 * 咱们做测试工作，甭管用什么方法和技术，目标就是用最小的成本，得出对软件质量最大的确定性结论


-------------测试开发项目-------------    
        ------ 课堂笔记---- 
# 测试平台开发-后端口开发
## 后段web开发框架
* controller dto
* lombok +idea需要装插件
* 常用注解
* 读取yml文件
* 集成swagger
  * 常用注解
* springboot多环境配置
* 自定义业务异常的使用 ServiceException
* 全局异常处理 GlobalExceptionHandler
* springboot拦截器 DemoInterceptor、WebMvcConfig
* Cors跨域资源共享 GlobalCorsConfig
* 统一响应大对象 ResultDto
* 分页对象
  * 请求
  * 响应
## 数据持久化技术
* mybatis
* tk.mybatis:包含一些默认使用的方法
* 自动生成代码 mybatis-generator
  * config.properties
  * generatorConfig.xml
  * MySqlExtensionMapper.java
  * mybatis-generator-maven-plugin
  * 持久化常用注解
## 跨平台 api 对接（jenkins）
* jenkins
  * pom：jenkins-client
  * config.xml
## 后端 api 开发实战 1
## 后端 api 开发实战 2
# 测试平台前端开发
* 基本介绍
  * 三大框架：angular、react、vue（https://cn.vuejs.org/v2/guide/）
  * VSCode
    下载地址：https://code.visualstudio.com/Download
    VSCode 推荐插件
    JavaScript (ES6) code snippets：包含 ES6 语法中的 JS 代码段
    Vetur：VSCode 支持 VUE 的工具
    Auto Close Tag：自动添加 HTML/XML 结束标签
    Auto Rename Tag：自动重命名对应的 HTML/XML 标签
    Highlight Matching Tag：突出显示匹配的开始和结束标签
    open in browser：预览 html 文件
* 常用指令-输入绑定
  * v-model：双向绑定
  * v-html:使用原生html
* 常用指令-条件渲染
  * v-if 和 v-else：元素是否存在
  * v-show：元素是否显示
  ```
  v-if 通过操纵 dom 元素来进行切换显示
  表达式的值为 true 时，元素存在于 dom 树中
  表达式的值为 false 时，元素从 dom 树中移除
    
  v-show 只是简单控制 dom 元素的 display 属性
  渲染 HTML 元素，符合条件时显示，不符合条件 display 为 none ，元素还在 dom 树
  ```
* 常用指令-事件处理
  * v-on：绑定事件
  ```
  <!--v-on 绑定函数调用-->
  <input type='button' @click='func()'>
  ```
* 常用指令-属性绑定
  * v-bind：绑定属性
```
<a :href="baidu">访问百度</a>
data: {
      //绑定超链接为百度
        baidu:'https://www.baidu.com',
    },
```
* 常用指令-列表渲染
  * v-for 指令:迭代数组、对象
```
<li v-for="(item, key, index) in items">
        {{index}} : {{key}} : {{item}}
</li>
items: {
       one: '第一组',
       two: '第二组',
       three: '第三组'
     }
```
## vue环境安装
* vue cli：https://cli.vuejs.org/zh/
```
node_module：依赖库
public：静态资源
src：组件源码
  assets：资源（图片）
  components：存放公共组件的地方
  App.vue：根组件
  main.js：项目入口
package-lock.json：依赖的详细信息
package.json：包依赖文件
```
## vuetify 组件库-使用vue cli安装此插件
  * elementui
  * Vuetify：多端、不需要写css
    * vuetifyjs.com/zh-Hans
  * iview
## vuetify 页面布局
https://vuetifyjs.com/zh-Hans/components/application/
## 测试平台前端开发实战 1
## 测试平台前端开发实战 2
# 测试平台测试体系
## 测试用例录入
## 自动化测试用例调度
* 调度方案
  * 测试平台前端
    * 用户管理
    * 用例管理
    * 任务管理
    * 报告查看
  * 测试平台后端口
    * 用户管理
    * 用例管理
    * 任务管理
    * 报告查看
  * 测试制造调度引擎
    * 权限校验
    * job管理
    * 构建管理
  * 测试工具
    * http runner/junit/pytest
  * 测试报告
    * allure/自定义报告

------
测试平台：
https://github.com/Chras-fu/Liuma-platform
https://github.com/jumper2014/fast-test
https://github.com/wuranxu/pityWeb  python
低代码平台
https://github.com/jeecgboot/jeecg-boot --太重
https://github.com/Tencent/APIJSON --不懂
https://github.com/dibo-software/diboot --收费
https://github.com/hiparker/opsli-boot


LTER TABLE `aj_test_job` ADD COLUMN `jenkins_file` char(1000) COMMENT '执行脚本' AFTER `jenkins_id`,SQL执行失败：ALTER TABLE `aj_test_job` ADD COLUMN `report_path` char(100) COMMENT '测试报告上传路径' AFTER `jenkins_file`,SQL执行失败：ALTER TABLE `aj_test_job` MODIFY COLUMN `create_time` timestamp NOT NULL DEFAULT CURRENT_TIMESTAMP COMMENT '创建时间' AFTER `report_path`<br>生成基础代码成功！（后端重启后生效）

▶ PROBLEM DETAILS: Exactly the lines from the one containing "https://github.com/jeecgboot" through the end of the records above should be returned, with both ends kept.

▶ RESPONSE BELOW:
https://github.com/jeecgboot/jeecg-boot --太重
https://github.com/Tencent/APIJSON --不懂
https://github.com/dibo-software/diboot --收费
https://github.com/hiparker/opsli-boot


LTER TABLE `aj_test_job` ADD COLUMN `jenkins_file` char(1000) COMMENT '执行脚本' AFTER `jenkins_id`,SQL执行失败：ALTER TABLE `aj_test_job` ADD COLUMN `report_path` char(100) COMMENT '测试报告上传路径' AFTER `jenkins_file`,SQL执行失败：ALTER TABLE `aj_test_job` MODIFY COLUMN `create_time` timestamp NOT NULL DEFAULT CURRENT_TIMESTAMP COMMENT '创建时间' AFTER `report_path`<br>生成基础代码成功！（后端重启后生效）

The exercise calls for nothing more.